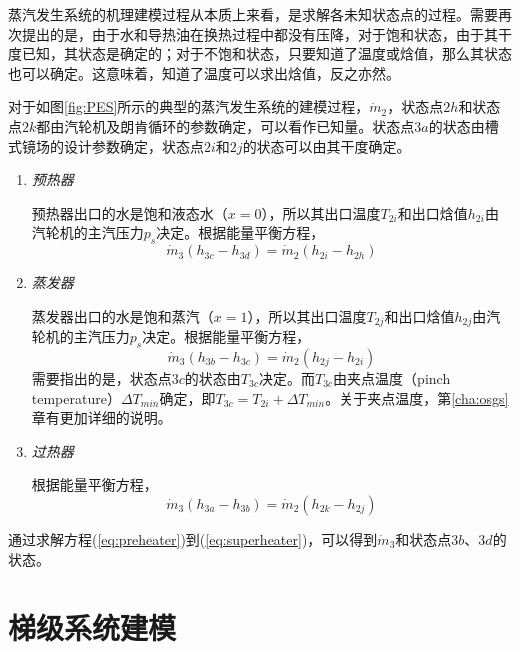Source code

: 蒸汽发生系统的机理建模过程从本质上来看，是求解各未知状态点的过程。需要再次提出的是，由于水和导热油在换热过程中都没有压降，对于饱和状态，由于其干度已知，其状态是确定的；对于不饱和状态，只要知道了温度或焓值，那么其状态也可以确定。这意味着，知道了温度可以求出焓值，反之亦然。

对于如图\ref{fig:PES}所示的典型的蒸汽发生系统的建模过程，$\dot{m}_2$，状态点$2h$和状态点$2k$都由汽轮机及朗肯循环的参数确定，可以看作已知量。状态点$3a$的状态由槽式镜场的设计参数确定，状态点$2i$和$2j$的状态可以由其干度确定。

\begin{enumerate}[label=(\arabic*)]
  \item \emph{预热器}
  
  预热器出口的水是饱和液态水（$x = 0$），所以其出口温度$T_{2i}$和出口焓值$h_{2i}$由汽轮机的主汽压力$p_s$决定。根据能量平衡方程，
  \begin{equation}
  \dot{m}_3 (h_{3c}-h_{3d})=\dot{m}_2 (h_{2i} - h_{2h})
  \label{eq:preheater}
\end{equation}

  \item \emph{蒸发器}
  
  蒸发器出口的水是饱和蒸汽（$x = 1$），所以其出口温度$T_{2j}$和出口焓值$h_{2j}$由汽轮机的主汽压力$p_s$决定。根据能量平衡方程，
  \begin{equation}
  \dot{m}_3 (h_{3b}-h_{3c})=\dot{m}_2 (h_{2j} - h_{2i})
  \label{eq:evaporator}
\end{equation}
	需要指出的是，状态点$3c$的状态由$T_{3c}$决定。而$T_{3c}$由夹点温度（pinch temperature）$\Delta T_{min}$确定，即$T_{3c} = T_{2i} + \Delta T_{min}$。关于夹点温度，第\ref{cha:osgs}章有更加详细的说明。
  
  \item \emph{过热器}
  
  根据能量平衡方程，
  \begin{equation}
  \dot{m}_3 (h_{3a}-h_{3b})=\dot{m}_2 (h_{2k} - h_{2j})
  \label{eq:superheater}
\end{equation}

\end{enumerate}

通过求解方程(\ref{eq:preheater})到(\ref{eq:superheater})，可以得到$\dot{m}_3$和状态点$3b$、$3d$的状态。

\section{梯级系统建模}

_WHAT IS BEING ASKED_
Respond with one number, the count of lines in the data that hold the string "label".

_WRITTEN ANSWER_
4